Supplied material Start Marker
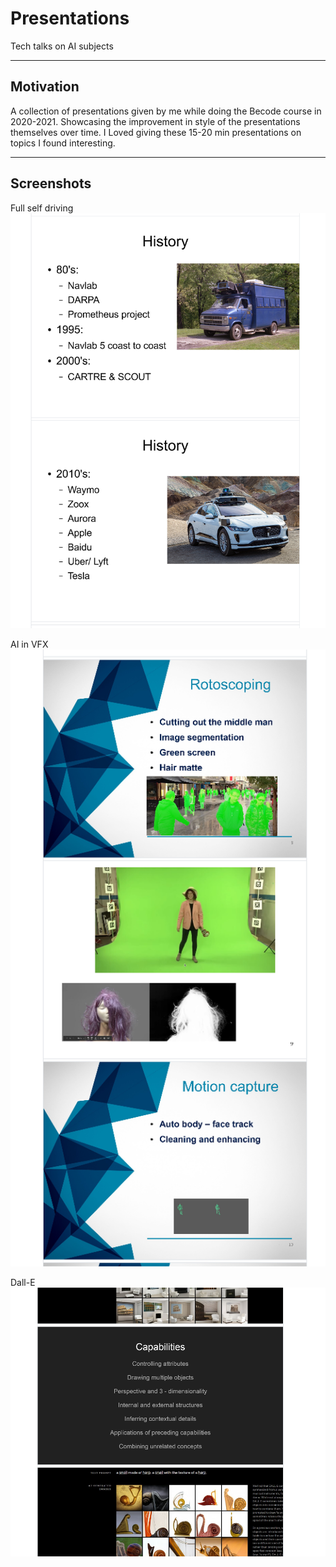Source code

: # Presentations

Tech talks on AI subjects

---
## Motivation
A collection of presentations given by me while doing the Becode course in 2020-2021. Showcasing the improvement in style of the presentations themselves over time. I Loved giving these 15-20 min presentations on topics I found interesting.

---
## Screenshots

Full self driving
![Alt text](./assets/FSD_screenshot.PNG?raw=true "FSD")

AI in VFX
![Alt text](./assets/VFX_screenshot.PNG?raw=true "VFX")

Dall-E
![Alt text](./assets/Dalle_screenshot.PNG?raw=true "Dall-E")
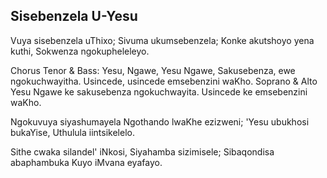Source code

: ## Sisebenzela U-Yesu

Vuya sisebenzela uThixo; Sivuma ukumsebenzela;
Konke akutshoyo yena kuthi, Sokwenza ngokupheleleyo.

Chorus
Tenor & Bass:
Yesu, Ngawe, Yesu Ngawe, Sakusebenza, ewe ngokuchwayitha.
Usincede, usincede emsebenzini waKho.
Soprano & Alto
Yesu Ngawe ke sakusebenza ngokuchwayita.
Usincede ke emsebenzini waKho.

Ngokuvuya siyashumayela Ngothando lwaKhe ezizweni;
'Yesu ubukhosi bukaYise, Uthulula iintsikelelo.

Sithe cwaka silandel' iNkosi, Siyahamba sizimisele;
Sibaqondisa abaphambuka Kuyo iMvana eyafayo.

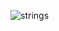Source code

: ![strings](https://user-images.githubusercontent.com/124538764/216858440-7afe6dba-2171-4afb-a23c-b8a77e8c173d.PNG)
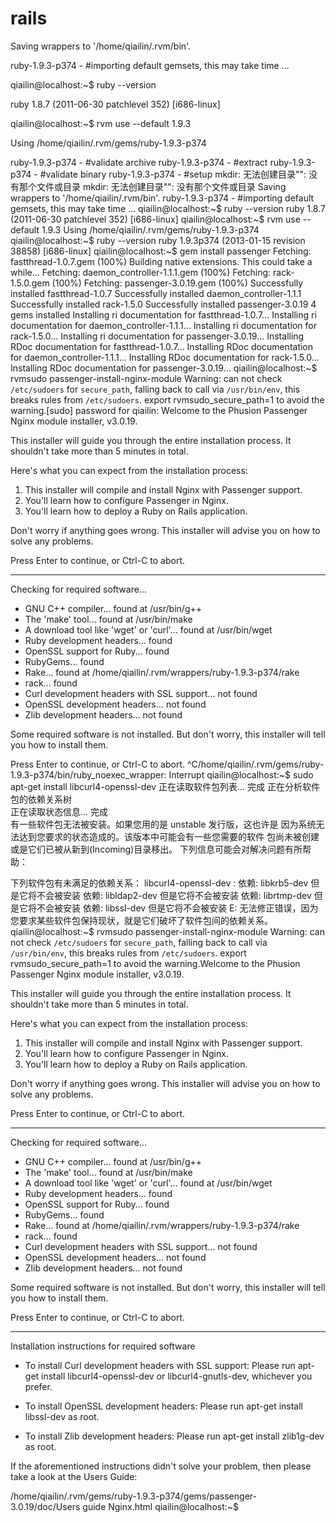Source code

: rails
=====

Saving wrappers to '/home/qiailin/.rvm/bin'.

ruby-1.9.3-p374 - #importing default gemsets, this may take time ...

qiailin@localhost:~$ ruby --version

ruby 1.8.7 (2011-06-30 patchlevel 352) [i686-linux]

qiailin@localhost:~$ rvm use --default 1.9.3

Using /home/qiailin/.rvm/gems/ruby-1.9.3-p374

ruby-1.9.3-p374 - #validate archive
ruby-1.9.3-p374 - #extract
ruby-1.9.3-p374 - #validate binary
ruby-1.9.3-p374 - #setup
mkdir: 无法创建目录"": 没有那个文件或目录
mkdir: 无法创建目录"": 没有那个文件或目录
Saving wrappers to '/home/qiailin/.rvm/bin'.
ruby-1.9.3-p374 - #importing default gemsets, this may take time ...
qiailin@localhost:~$ ruby --version
ruby 1.8.7 (2011-06-30 patchlevel 352) [i686-linux]
qiailin@localhost:~$ rvm use --default 1.9.3
Using /home/qiailin/.rvm/gems/ruby-1.9.3-p374
qiailin@localhost:~$ ruby --version
ruby 1.9.3p374 (2013-01-15 revision 38858) [i686-linux]
qiailin@localhost:~$ gem install passenger
Fetching: fastthread-1.0.7.gem (100%)
Building native extensions.  This could take a while...
Fetching: daemon_controller-1.1.1.gem (100%)
Fetching: rack-1.5.0.gem (100%)
Fetching: passenger-3.0.19.gem (100%)
Successfully installed fastthread-1.0.7
Successfully installed daemon_controller-1.1.1
Successfully installed rack-1.5.0
Successfully installed passenger-3.0.19
4 gems installed
Installing ri documentation for fastthread-1.0.7...
Installing ri documentation for daemon_controller-1.1.1...
Installing ri documentation for rack-1.5.0...
Installing ri documentation for passenger-3.0.19...
Installing RDoc documentation for fastthread-1.0.7...
Installing RDoc documentation for daemon_controller-1.1.1...
Installing RDoc documentation for rack-1.5.0...
Installing RDoc documentation for passenger-3.0.19...
qiailin@localhost:~$ rvmsudo passenger-install-nginx-module
Warning: can not check `/etc/sudoers` for `secure_path`, falling back to call via `/usr/bin/env`, this breaks rules from `/etc/sudoers`. export rvmsudo_secure_path=1 to avoid the warning.[sudo] password for qiailin: 
Welcome to the Phusion Passenger Nginx module installer, v3.0.19.

This installer will guide you through the entire installation process. It
shouldn't take more than 5 minutes in total.

Here's what you can expect from the installation process:

 1. This installer will compile and install Nginx with Passenger support.
 2. You'll learn how to configure Passenger in Nginx.
 3. You'll learn how to deploy a Ruby on Rails application.

Don't worry if anything goes wrong. This installer will advise you on how to
solve any problems.

Press Enter to continue, or Ctrl-C to abort.


--------------------------------------------

Checking for required software...

 * GNU C++ compiler... found at /usr/bin/g++
 * The 'make' tool... found at /usr/bin/make
 * A download tool like 'wget' or 'curl'... found at /usr/bin/wget
 * Ruby development headers... found
 * OpenSSL support for Ruby... found
 * RubyGems... found
 * Rake... found at /home/qiailin/.rvm/wrappers/ruby-1.9.3-p374/rake
 * rack... found
 * Curl development headers with SSL support... not found
 * OpenSSL development headers... not found
 * Zlib development headers... not found

Some required software is not installed.
But don't worry, this installer will tell you how to install them.

Press Enter to continue, or Ctrl-C to abort.
^C/home/qiailin/.rvm/gems/ruby-1.9.3-p374/bin/ruby_noexec_wrapper: Interrupt
qiailin@localhost:~$ sudo apt-get install libcurl4-openssl-dev
正在读取软件包列表... 完成
正在分析软件包的依赖关系树       
正在读取状态信息... 完成       
有一些软件包无法被安装。如果您用的是 unstable 发行版，这也许是
因为系统无法达到您要求的状态造成的。该版本中可能会有一些您需要的软件
包尚未被创建或是它们已被从新到(Incoming)目录移出。
下列信息可能会对解决问题有所帮助：

下列软件包有未满足的依赖关系：
 libcurl4-openssl-dev : 依赖: libkrb5-dev 但是它将不会被安装
                        依赖: libldap2-dev 但是它将不会被安装
                        依赖: librtmp-dev 但是它将不会被安装
                        依赖: libssl-dev 但是它将不会被安装
E: 无法修正错误，因为您要求某些软件包保持现状，就是它们破坏了软件包间的依赖关系。
qiailin@localhost:~$ rvmsudo passenger-install-nginx-module
Warning: can not check `/etc/sudoers` for `secure_path`, falling back to call via `/usr/bin/env`, this breaks rules from `/etc/sudoers`. export rvmsudo_secure_path=1 to avoid the warning.Welcome to the Phusion Passenger Nginx module installer, v3.0.19.

This installer will guide you through the entire installation process. It
shouldn't take more than 5 minutes in total.

Here's what you can expect from the installation process:

 1. This installer will compile and install Nginx with Passenger support.
 2. You'll learn how to configure Passenger in Nginx.
 3. You'll learn how to deploy a Ruby on Rails application.

Don't worry if anything goes wrong. This installer will advise you on how to
solve any problems.

Press Enter to continue, or Ctrl-C to abort.


--------------------------------------------

Checking for required software...

 * GNU C++ compiler... found at /usr/bin/g++
 * The 'make' tool... found at /usr/bin/make
 * A download tool like 'wget' or 'curl'... found at /usr/bin/wget
 * Ruby development headers... found
 * OpenSSL support for Ruby... found
 * RubyGems... found
 * Rake... found at /home/qiailin/.rvm/wrappers/ruby-1.9.3-p374/rake
 * rack... found
 * Curl development headers with SSL support... not found
 * OpenSSL development headers... not found
 * Zlib development headers... not found

Some required software is not installed.
But don't worry, this installer will tell you how to install them.

Press Enter to continue, or Ctrl-C to abort.

--------------------------------------------

Installation instructions for required software

 * To install Curl development headers with SSL support:
   Please run apt-get install libcurl4-openssl-dev or libcurl4-gnutls-dev, whichever you prefer.

 * To install OpenSSL development headers:
   Please run apt-get install libssl-dev as root.

 * To install Zlib development headers:
   Please run apt-get install zlib1g-dev as root.

If the aforementioned instructions didn't solve your problem, then please take
a look at the Users Guide:

  /home/qiailin/.rvm/gems/ruby-1.9.3-p374/gems/passenger-3.0.19/doc/Users guide Nginx.html
qiailin@localhost:~$ 

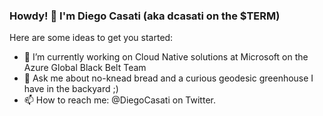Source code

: ### Howdy! 👋 I'm Diego Casati (aka dcasati on the $TERM)

Here are some ideas to get you started:

- 🔭 I’m currently working on Cloud Native solutions at Microsoft on the Azure Global Black Belt Team
- 💬 Ask me about no-knead bread and a curious geodesic greenhouse I have in the backyard ;)
- 📫 How to reach me: @DiegoCasati on Twitter.
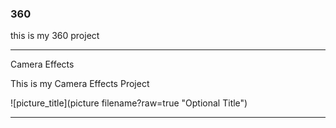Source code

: ### 360

this is my 360 project

<script src="//360.vizor.io/scripts/embed.js" data-vizorurl="https://360.vizor.io/embed/v/rjrrp" ></script>

***

Camera Effects

This is my Camera Effects Project

![picture_title](picture filename?raw=true "Optional Title")

***
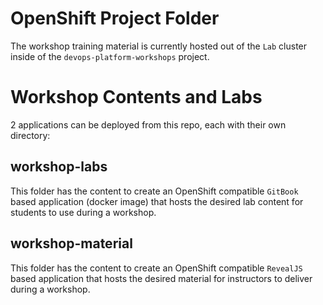 # OpenShift Project Folder
The workshop training material is currently hosted out of the `Lab` cluster inside of the `devops-platform-workshops` project. 

# Workshop Contents and Labs
2 applications can be deployed from this repo, each with their own directory: 

## workshop-labs
This folder has the content to create an OpenShift compatible `GitBook` based application (docker image) that hosts the desired lab content for students to use during a workshop. 

## workshop-material
This folder has the content to create an OpenShift compatible `RevealJS` based application that hosts the desired material for instructors to deliver during a workshop. 

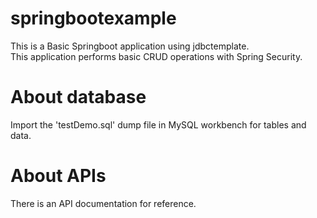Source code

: # springbootexample

This is a Basic Springboot application using jdbctemplate.<br>
This application performs basic CRUD operations with Spring Security.<br>


# About database

Import the 'testDemo.sql' dump file in MySQL workbench for tables and data.<br>


# About APIs

There is an API documentation for reference.<br>

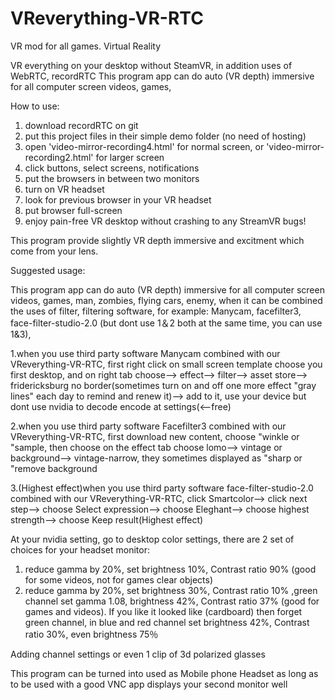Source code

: # VReverything-VR-RTC
VR mod for all games. Virtual Reality

VR everything on your desktop without SteamVR, in addition uses of WebRTC, recordRTC
This program app can do auto (VR depth) immersive for all computer screen videos, games,


How to use:
1. download recordRTC on git
2. put this project files in their simple demo folder (no need of hosting)
3. open 'video-mirror-recording4.html' for normal screen, or 'video-mirror-recording2.html' for larger screen
4. click buttons, select screens, notifications
5. put the browsers in between two monitors
6. turn on VR headset
7. look for previous browser in your VR headset
8. put browser full-screen
9. enjoy pain-free VR desktop without crashing to any StreamVR bugs!

This program provide slightly VR depth immersive and excitment which come from your lens.

Suggested usage:

This program app can do auto (VR depth) immersive for all computer screen videos, games, man, zombies, flying cars, enemy, 
when it can be combined the uses of filter, filtering software, for example: Manycam, facefilter3, face-filter-studio-2.0 (but dont use 1＆2 both at the same time, you can use 1&3),

1.when you use third party software Manycam combined with our VReverything-VR-RTC, first right click on small screen template choose you first
desktop, and on right tab choose--> effect--> filter--> asset store--> fridericksburg no border(sometimes turn on and off one more effect "gray lines" each day to remind and renew it)--> add to it, use your device but dont use nvidia to decode encode at settings(<--free)

2.when you use third party software Facefilter3 combined with our VReverything-VR-RTC, first download new content, choose "winkle or "sample,
then choose on the effect tab choose lomo--> vintage or background--> vintage-narrow, they sometimes displayed as "sharp or "remove background

3.(Highest effect)when you use third party software face-filter-studio-2.0 combined with our VReverything-VR-RTC, click Smartcolor--> click next step--> 
choose Select expression--> choose Eleghant--> choose highest strength--> choose Keep result(Highest effect)

At your nvidia setting, go to desktop color settings, there are 2 set of choices for your headset monitor:
1. reduce gamma by 20%, set brightness 10%, Contrast ratio 90% (good for some videos, not for games clear objects)
2. reduce gamma by 20%, set brightness 30%, Contrast ratio 10% ,green channel set gamma 1.08, brightness 42%, Contrast ratio 37% (good for games and videos). If you like it looked like (cardboard) then forget green
channel, in blue and red channel set brightness 42%, Contrast ratio 30%, even brightness 75％


Adding channel settings or even 1 clip of 3d polarized glasses

This program can be turned into used as Mobile phone Headset as long as to be used with a good VNC app displays your 
second monitor well
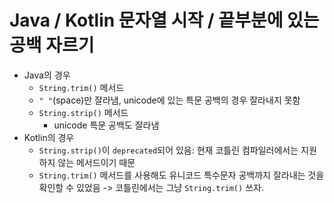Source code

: # Java / Kotlin 문자열 시작 / 끝부분에 있는 공백 자르기

- Java의 경우
    - `String.trim()` 메서드
    - `" "`(space)만 잘라냄, unicode에 있는 특문 공백의 경우 잘라내지 못함
    - `String.strip()` 메서드
        - unicode 특문 공백도 잘라냄
- Kotlin의 경우
    - `String.strip()`이 `deprecated`되어 있음:
        현재 코틀린 컴파일러에서는 지원하지 않는 메서드이기 때문
    - `String.trim()` 메서드를 사용해도 유니코드 특수문자 공백까지 잘라내는 것을 확인할 수 있었음
        -> 코틀린에서는 그냥 `String.trim()` 쓰자.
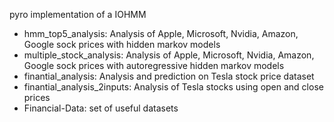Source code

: pyro implementation of a IOHMM

- hmm_top5_analysis: Analysis of Apple, Microsoft, Nvidia, Amazon, Google sock prices with hidden markov models
- multiple_stock_analysis: Analysis of Apple, Microsoft, Nvidia, Amazon, Google sock prices with autoregressive hidden markov models
- finantial_analysis: Analysis and prediction on Tesla stock price dataset
- finantial_analysis_2inputs: Analysis of Tesla stocks using open and close prices
- Financial-Data: set of useful datasets
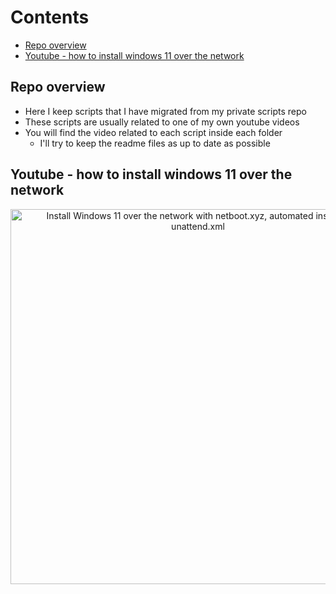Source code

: # Contents

<!-- toc -->

- [Repo overview](#repo-overview)
- [Youtube - how to install windows 11 over the network](#youtube---how-to-install-windows-11-over-the-network)

<!-- tocstop -->

## Repo overview

- Here I keep scripts that I have migrated from my private scripts repo
- These scripts are usually related to one of my own youtube videos
- You will find the video related to each script inside each folder
  - I'll try to keep the readme files as up to date as possible

## Youtube - how to install windows 11 over the network

<div align="center">
    <a href="https://youtu.be/25uqeRAG39A">
        <img
          src="https://res.cloudinary.com/daqwsgmx6/image/upload/q_75/v1708093565/youtube/docker-practical/win11-netbootxyz.avif"
          alt="Install Windows 11 over the network with netboot.xyz, automated install with unattend.xml"
          width="600"
        />
    </a>
</div>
Supplied material End Marker
_What you are asked to do_. Copy every line of the data where "Google" is found.

_Exercise solution_.
- hmm_top5_analysis: Analysis of Apple, Microsoft, Nvidia, Amazon, Google sock prices with hidden markov models
- multiple_stock_analysis: Analysis of Apple, Microsoft, Nvidia, Amazon, Google sock prices with autoregressive hidden markov models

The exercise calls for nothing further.